En politique, M. Akhannouch se prend pour le Senior qu’il n’est pas et qu’il ne sera jamais. Comme l’écrit le confrère et ami Hicham Rouzzak, « pour être sénior, il faut au
préalable avoir été poussin, puis minime, cadet et junior. Toi, mon ami, tu ne joues que parce que tu es le pote de ceux qui possèdent le ballon et que tu as de quoi louer le terrain de jeu ». Tout est dit, la parabole est belle et surtout juste.
Lui, M. Akhannouch, est tournesol, qui cherche toujours le soleil pour vivre. Mais il oublie qu’il faut aussi un fondement, une base, de racines, sans lesquelles le tournesol ne vivrait pas non plus. Et c’est le mérite de notre constitution, un chef de gouvernement doit être certes ensoleillé, mais aussi irrigué.

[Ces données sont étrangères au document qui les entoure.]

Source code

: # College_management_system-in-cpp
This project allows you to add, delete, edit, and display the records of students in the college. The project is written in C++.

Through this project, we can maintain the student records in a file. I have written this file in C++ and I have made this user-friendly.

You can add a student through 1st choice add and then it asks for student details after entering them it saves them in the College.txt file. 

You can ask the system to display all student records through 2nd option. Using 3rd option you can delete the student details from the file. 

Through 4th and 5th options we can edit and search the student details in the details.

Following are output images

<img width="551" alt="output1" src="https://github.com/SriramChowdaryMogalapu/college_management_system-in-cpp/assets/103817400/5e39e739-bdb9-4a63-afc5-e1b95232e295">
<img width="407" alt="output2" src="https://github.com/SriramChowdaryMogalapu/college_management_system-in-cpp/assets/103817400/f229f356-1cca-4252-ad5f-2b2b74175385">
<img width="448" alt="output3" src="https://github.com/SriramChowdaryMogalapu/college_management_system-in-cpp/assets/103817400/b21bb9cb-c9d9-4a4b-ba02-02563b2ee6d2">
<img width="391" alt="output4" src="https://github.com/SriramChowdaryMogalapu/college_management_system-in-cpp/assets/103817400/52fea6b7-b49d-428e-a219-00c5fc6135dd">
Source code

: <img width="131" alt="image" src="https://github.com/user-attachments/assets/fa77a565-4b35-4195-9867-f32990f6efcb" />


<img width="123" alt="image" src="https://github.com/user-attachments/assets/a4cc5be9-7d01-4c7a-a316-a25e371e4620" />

Aziz Akhannouch non… Mais peut-être est-il méprisant à l’insu de son propre gré, puisqu’il attaque aussi, lors de la même séance à Agadir, les anciens gouvernements dont lui et son parti étaient membres importants : « Nous avons fait en trois ans ce que n’ont pas fait les gouvernements en 30 ans »… ajoutant, parlant de lui et de son RNI, « Nous on dit sociaux-démocrates ». Combien de livres lus, de débats engagés, de discours enflammés, d’écrits publiés sur la « socio-démocratie », Ssi Akhannouch ?...

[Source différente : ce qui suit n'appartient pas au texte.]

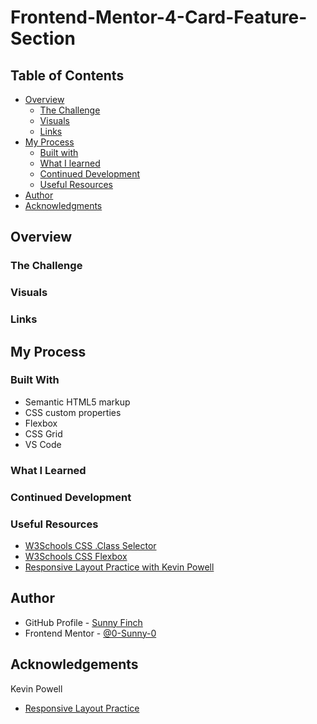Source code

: # Frontend-Mentor-4-Card-Feature-Section

## Table of Contents

- [Overview](#overview)
    - [The Challenge](#the-challenge)
    - [Visuals](#visuals)
    - [Links](#links)
- [My Process](#my-process)
    - [Built with](#built-with)
    - [What I learned](#what-i-learned)
    - [Continued Development](#continued-development)
    - [Useful Resources](#useful-resources)    
- [Author](#author)
- [Acknowledgments](#acknowledgements)

## Overview

### The Challenge

### Visuals

### Links

## My Process

### Built With

- Semantic HTML5 markup
- CSS custom properties
- Flexbox
- CSS Grid
- VS Code

### What I Learned

### Continued Development

### Useful Resources

- [W3Schools CSS .Class Selector](https://www.w3schools.com/cssref/sel_class.php)
- [W3Schools CSS Flexbox](https://www.w3schools.com/css/css3_flexbox.asp)
- [Responsive Layout Practice with Kevin Powell](https://www.youtube.com/watch?v=JFbxl_VmIx0)

## Author

- GitHub Profile - [Sunny Finch](https://github.com/0-Sunny-0)
- Frontend Mentor - [@0-Sunny-0](https://www.frontendmentor.io/profile/0-Sunny-0)

## Acknowledgements

Kevin Powell<br>
- [Responsive Layout Practice](https://www.youtube.com/watch?v=JFbxl_VmIx0)
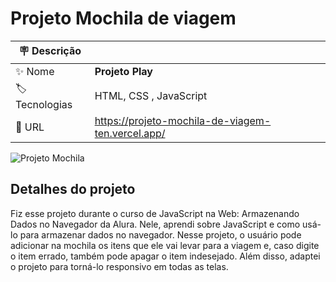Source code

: # Projeto Mochila de viagem 

| :placard: Descrição |     |
| -------------  | --- |
| :sparkles: Nome        | **Projeto Play**
| :label: Tecnologias | HTML, CSS , JavaScript
| :rocket: URL         | https://projeto-mochila-de-viagem-ten.vercel.app/

<!-- Inserir imagem com a #vitrinedev ao final do link -->
![Projeto Mochila ](https://github.com/duduveras/Projeto-Mochila-de-Viagem/assets/126736702/e34eb569-5dfc-4ae2-83e4-580a83aca3be)


## Detalhes do projeto

Fiz esse projeto durante o curso de JavaScript na Web: Armazenando Dados no Navegador da Alura. Nele, aprendi sobre JavaScript e como usá-lo para armazenar dados no navegador. Nesse projeto, o usuário pode adicionar na mochila os itens que ele vai levar para a viagem e, caso digite o item errado, também pode apagar o item indesejado. Além disso, adaptei o projeto para torná-lo responsivo em todas as telas.
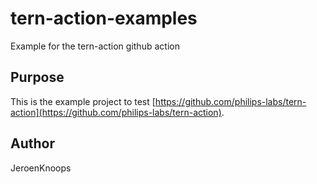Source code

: # tern-action-examples
Example for the tern-action github action

## Purpose

This is the example project to test [https://github.com/philips-labs/tern-action](https://github.com/philips-labs/tern-action).

## Author

JeroenKnoops
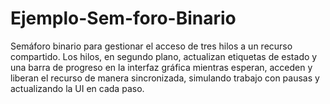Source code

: # Ejemplo-Sem-foro-Binario
Semáforo binario para gestionar el acceso de tres hilos a un recurso compartido. Los hilos, en segundo plano, actualizan etiquetas de estado y una barra de progreso en la interfaz gráfica mientras esperan, acceden y liberan el recurso de manera sincronizada, simulando trabajo con pausas y actualizando la UI en cada paso.
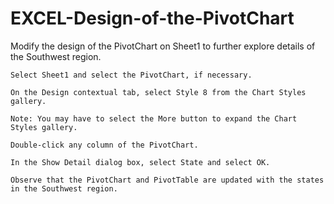 # EXCEL-Design-of-the-PivotChart
Modify the design of the PivotChart on Sheet1 to further explore details of the Southwest region.

    Select Sheet1 and select the PivotChart, if necessary.

    On the Design contextual tab, select Style 8 from the Chart Styles gallery.

    Note: You may have to select the More button to expand the Chart Styles gallery.

    Double-click any column of the PivotChart.

    In the Show Detail dialog box, select State and select OK.

    Observe that the PivotChart and PivotTable are updated with the states in the Southwest region.
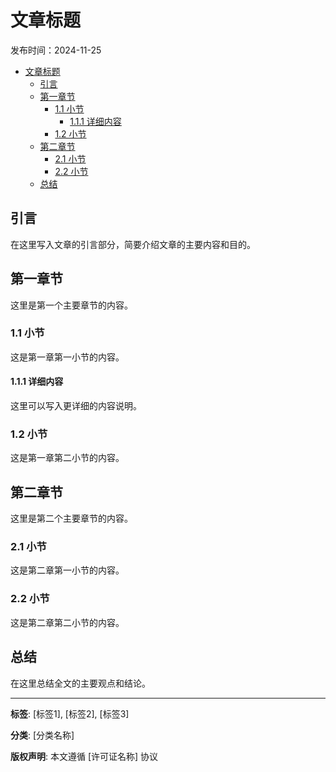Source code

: # 文章标题

发布时间：2024-11-25

<!-- TOC -->
- [文章标题](#文章标题)
	- [引言](#引言)
	- [第一章节](#第一章节)
		- [1.1 小节](#11-小节)
			- [1.1.1 详细内容](#111-详细内容)
		- [1.2 小节](#12-小节)
	- [第二章节](#第二章节)
		- [2.1 小节](#21-小节)
		- [2.2 小节](#22-小节)
	- [总结](#总结)
<!-- /TOC -->

## 引言<a name="引言"></a>

在这里写入文章的引言部分，简要介绍文章的主要内容和目的。

## 第一章节<a name="第一章节"></a>

这里是第一个主要章节的内容。

### 1.1 小节<a name="11-小节"></a>

这是第一章第一小节的内容。

#### 1.1.1 详细内容<a name="111-详细内容"></a>

这里可以写入更详细的内容说明。

### 1.2 小节<a name="12-小节"></a>

这是第一章第二小节的内容。

## 第二章节<a name="第二章节"></a>

这里是第二个主要章节的内容。

### 2.1 小节<a name="21-小节"></a>

这是第二章第一小节的内容。

### 2.2 小节<a name="22-小节"></a>

这是第二章第二小节的内容。

## 总结<a name="总结"></a>

在这里总结全文的主要观点和结论。

---
**标签**: [标签1], [标签2], [标签3]

**分类**: [分类名称]

**版权声明**: 本文遵循 [许可证名称] 协议
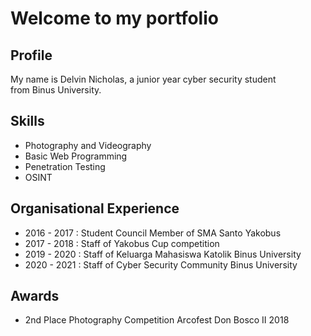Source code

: # Welcome to my portfolio

## Profile
My name is Delvin Nicholas, a junior year cyber security student\
from Binus University. 

## Skills
- Photography and Videography
- Basic Web Programming
- Penetration Testing
- OSINT

## Organisational Experience
- 2016 - 2017 : Student Council Member of SMA Santo Yakobus
- 2017 - 2018  : Staff of Yakobus Cup competition
- 2019 - 2020 : Staff of Keluarga Mahasiswa Katolik Binus University
- 2020 - 2021 : Staff of Cyber Security Community Binus University

## Awards
- 2nd Place Photography Competition Arcofest Don Bosco II 2018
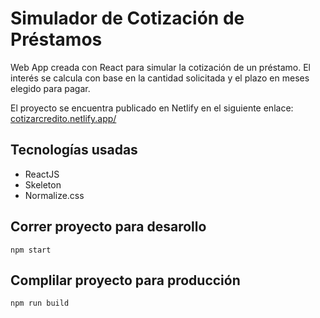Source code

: # Simulador de Cotización de Préstamos

Web App creada con React para simular la cotización de un préstamo. El interés se calcula con base en la cantidad solicitada y el plazo en meses elegido para pagar.

El proyecto se encuentra publicado en Netlify en el siguiente enlace: [cotizarcredito.netlify.app/](https://cotizarcredito.netlify.app/)

## Tecnologías usadas

- ReactJS
- Skeleton
- Normalize.css

## Correr proyecto para desarollo

`npm start`

## Complilar proyecto para producción

`npm run build`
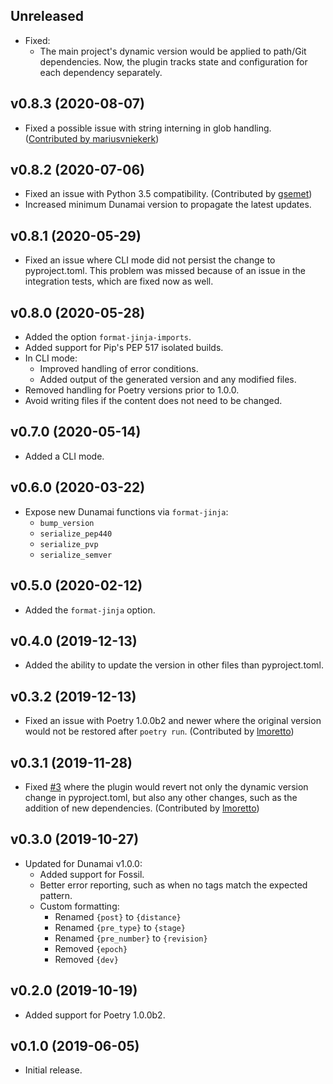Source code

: ## Unreleased

* Fixed:
  * The main project's dynamic version would be applied to path/Git dependencies.
    Now, the plugin tracks state and configuration for each dependency separately.

## v0.8.3 (2020-08-07)

* Fixed a possible issue with string interning in glob handling.
  ([Contributed by mariusvniekerk](https://github.com/mtkennerly/poetry-dynamic-versioning/pull/18))

## v0.8.2 (2020-07-06)

* Fixed an issue with Python 3.5 compatibility.
  (Contributed by [gsemet](https://github.com/gsemet))
* Increased minimum Dunamai version to propagate the latest updates.

## v0.8.1 (2020-05-29)

* Fixed an issue where CLI mode did not persist the change to pyproject.toml.
  This problem was missed because of an issue in the integration tests,
  which are fixed now as well.

## v0.8.0 (2020-05-28)

* Added the option `format-jinja-imports`.
* Added support for Pip's PEP 517 isolated builds.
* In CLI mode:
  * Improved handling of error conditions.
  * Added output of the generated version and any modified files.
* Removed handling for Poetry versions prior to 1.0.0.
* Avoid writing files if the content does not need to be changed.

## v0.7.0 (2020-05-14)

* Added a CLI mode.

## v0.6.0 (2020-03-22)

* Expose new Dunamai functions via `format-jinja`:
  * `bump_version`
  * `serialize_pep440`
  * `serialize_pvp`
  * `serialize_semver`

## v0.5.0 (2020-02-12)

* Added the `format-jinja` option.

## v0.4.0 (2019-12-13)

* Added the ability to update the version in other files than pyproject.toml.

## v0.3.2 (2019-12-13)

* Fixed an issue with Poetry 1.0.0b2 and newer where the original version
  would not be restored after `poetry run`.
  (Contributed by [lmoretto](https://github.com/lmoretto))

## v0.3.1 (2019-11-28)

* Fixed [#3](https://github.com/mtkennerly/poetry-dynamic-versioning/issues/3)
  where the plugin would revert not only the dynamic version change in pyproject.toml,
  but also any other changes, such as the addition of new dependencies.
  (Contributed by [lmoretto](https://github.com/lmoretto))

## v0.3.0 (2019-10-27)

* Updated for Dunamai v1.0.0:
  * Added support for Fossil.
  * Better error reporting, such as when no tags match the expected pattern.
  * Custom formatting:
    * Renamed `{post}` to `{distance}`
    * Renamed `{pre_type}` to `{stage}`
    * Renamed `{pre_number}` to `{revision}`
    * Removed `{epoch}`
    * Removed `{dev}`

## v0.2.0 (2019-10-19)

* Added support for Poetry 1.0.0b2.

## v0.1.0 (2019-06-05)

* Initial release.
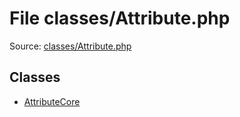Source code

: File classes/Attribute.php
=========

Source: [classes/Attribute.php](https://github.com/PrestaShop/PrestaShop/blob/1.6.0.3/classes/Attribute.php)


Classes
-------

* [AttributeCore](class.AttributeCore.md)

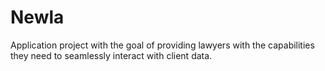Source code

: # Newla
Application project with the goal of providing lawyers with the capabilities they need to seamlessly interact with client data.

En répondant, en persiflant en direction de Mme Messou, le chef du gouvernement étale au grand jour son immense mépris pour les jeunes et les territoires. Pour lui, les jeunes ne sont bons qu’à se taire et la politique n’a pas droit de cité sur et dans les territoires. On comprend mieux maintenant pourquoi il a tenu à se faire élire maire d’une grande ville alors qu’il est chef de gouvernement ; ne pas avoir le temps de gérer la ville est secondaire pour lui, le principal est qu’il détienne la fonction. Et on peut s’inquiéter du sort de la régionalisation avec un tel responsable politique. Dieu merci, le programme de la régionalisation est porté par le roi…
La Jeunesse du RNI appréciera certainement, si tant est qu’il y en ait vraiment une… il ne s’agit pas d’organiser des agapes bruyantes et dansantes de 4.000 jeunes pour appeler cela une Jeunesse. D’ailleurs, Mme Messou le lui a bien rappelé, qui lui a dit que des partis comme l’USFP (en l’occurrence l’Istiqlal, le PPS et le PJD) forment leurs jeunes à être « seniors » dès leurs premiers pas au sein de leurs Jeunesses.

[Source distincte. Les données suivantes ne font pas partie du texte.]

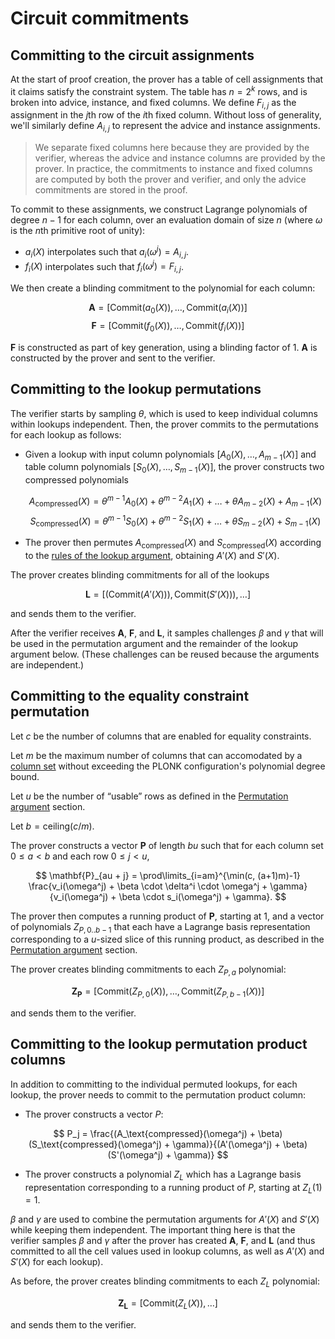 # Circuit commitments

## Committing to the circuit assignments

At the start of proof creation, the prover has a table of cell assignments that it claims
satisfy the constraint system. The table has $n = 2^k$ rows, and is broken into advice,
instance, and fixed columns. We define $F_{i,j}$ as the assignment in the $j$th row of
the $i$th fixed column. Without loss of generality, we'll similarly define $A_{i,j}$ to
represent the advice and instance assignments.

> We separate fixed columns here because they are provided by the verifier, whereas the
> advice and instance columns are provided by the prover. In practice, the commitments to
> instance and fixed columns are computed by both the prover and verifier, and only the
> advice commitments are stored in the proof.

To commit to these assignments, we construct Lagrange polynomials of degree $n - 1$ for
each column, over an evaluation domain of size $n$ (where $\omega$ is the $n$th primitive
root of unity):

- $a_i(X)$ interpolates such that $a_i(\omega^j) = A_{i,j}$.
- $f_i(X)$ interpolates such that $f_i(\omega^j) = F_{i,j}$.

We then create a blinding commitment to the polynomial for each column:

$$\mathbf{A} = [\text{Commit}(a_0(X)), \dots, \text{Commit}(a_i(X))]$$
$$\mathbf{F} = [\text{Commit}(f_0(X)), \dots, \text{Commit}(f_i(X))]$$

$\mathbf{F}$ is constructed as part of key generation, using a blinding factor of $1$.
$\mathbf{A}$ is constructed by the prover and sent to the verifier.

## Committing to the lookup permutations

The verifier starts by sampling $\theta$, which is used to keep individual columns within
lookups independent. Then, the prover commits to the permutations for each lookup as
follows:

- Given a lookup with input column polynomials $[A_0(X), \dots, A_{m-1}(X)]$ and table
  column polynomials $[S_0(X), \dots, S_{m-1}(X)]$, the prover constructs two compressed
  polynomials

  $$A_\text{compressed}(X) = \theta^{m-1} A_0(X) + \theta^{m-2} A_1(X) + \dots + \theta A_{m-2}(X) + A_{m-1}(X)$$
  $$S_\text{compressed}(X) = \theta^{m-1} S_0(X) + \theta^{m-2} S_1(X) + \dots + \theta S_{m-2}(X) + S_{m-1}(X)$$

- The prover then permutes $A_\text{compressed}(X)$ and $S_\text{compressed}(X)$ according
  to the [rules of the lookup argument](lookup.md), obtaining $A'(X)$ and $S'(X)$.

The prover creates blinding commitments for all of the lookups

$$\mathbf{L} = \left[ (\text{Commit}(A'(X))), \text{Commit}(S'(X))), \dots \right]$$

and sends them to the verifier.

After the verifier receives $\mathbf{A}$, $\mathbf{F}$, and $\mathbf{L}$, it samples
challenges $\beta$ and $\gamma$ that will be used in the permutation argument and the
remainder of the lookup argument below. (These challenges can be reused because the
arguments are independent.)

## Committing to the equality constraint permutation

Let $c$ be the number of columns that are enabled for equality constraints.

Let $m$ be the maximum number of columns that can accomodated by a
[column set](permutation.md#spanning-a-large-number-of-columns) without exceeding
the PLONK configuration's polynomial degree bound.

Let $u$ be the number of “usable” rows as defined in the
[Permutation argument](permutation.md#zero-knowledge-adjustment) section.

Let $b = \mathsf{ceiling}(c/m).$

The prover constructs a vector $\mathbf{P}$ of length $bu$ such that for each
column set $0 \leq a < b$ and each row $0 \leq j < u,$

$$
\mathbf{P}_{au + j} = \prod\limits_{i=am}^{\min(c, (a+1)m)-1} \frac{v_i(\omega^j) + \beta \cdot \delta^i \cdot \omega^j + \gamma}{v_i(\omega^j) + \beta \cdot s_i(\omega^j) + \gamma}.
$$

The prover then computes a running product of $\mathbf{P}$, starting at $1$,
and a vector of polynomials $Z_{P,0..b-1}$ that each have a Lagrange basis
representation corresponding to a $u$-sized slice of this running product, as
described in the [Permutation argument](permutation.md#argument-specification)
section.

The prover creates blinding commitments to each $Z_{P,a}$ polynomial:

$$\mathbf{Z_P} = \left[\text{Commit}(Z_{P,0}(X)), \dots, \text{Commit}(Z_{P,b-1}(X))\right]$$

and sends them to the verifier.

## Committing to the lookup permutation product columns

In addition to committing to the individual permuted lookups, for each lookup,
the prover needs to commit to the permutation product column:

- The prover constructs a vector $P$:

$$
P_j = \frac{(A_\text{compressed}(\omega^j) + \beta)(S_\text{compressed}(\omega^j) + \gamma)}{(A'(\omega^j) + \beta)(S'(\omega^j) + \gamma)}
$$

- The prover constructs a polynomial $Z_L$ which has a Lagrange basis representation
  corresponding to a running product of $P$, starting at $Z_L(1) = 1$.

$\beta$ and $\gamma$ are used to combine the permutation arguments for $A'(X)$ and $S'(X)$
while keeping them independent. The important thing here is that the verifier samples
$\beta$ and $\gamma$ after the prover has created $\mathbf{A}$, $\mathbf{F}$, and
$\mathbf{L}$ (and thus committed to all the cell values used in lookup columns, as well
as $A'(X)$ and $S'(X)$ for each lookup).

As before, the prover creates blinding commitments to each $Z_L$ polynomial:

$$\mathbf{Z_L} = \left[\text{Commit}(Z_L(X)), \dots \right]$$

and sends them to the verifier.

M. Akhannouch porte de plus en plus préjudice à (entre autres) la politique dans ce pays, qui en a besoin. Ce pays a en effet besoin de jeunes instruits et actifs, de moins jeunes expérimentés et aguerris, de militants engagés… et surtout d’une population en confiance. Avec lui, avec ce genre de sorties fielleuses et méprisantes, il éloigne tout le monde de la politique. Quant aux Seniors-à-qui-il-s’adresse, on peut raisonnablement penser qu’ils ne lui parlent politique que parce qu’ils y sont bien obligés (rapporté de plusieurs conversations de l’auteur avec des « seniors politiques »).
En cas de désaffection aux prochaines élections, malgré tous les « atouts » qu’il y mettra, l’actuel chef de gouvernement (auquel on prête l’ambition de rester) en portera l’entière responsabilité. Le pire est qu’il ne le comprend même pas.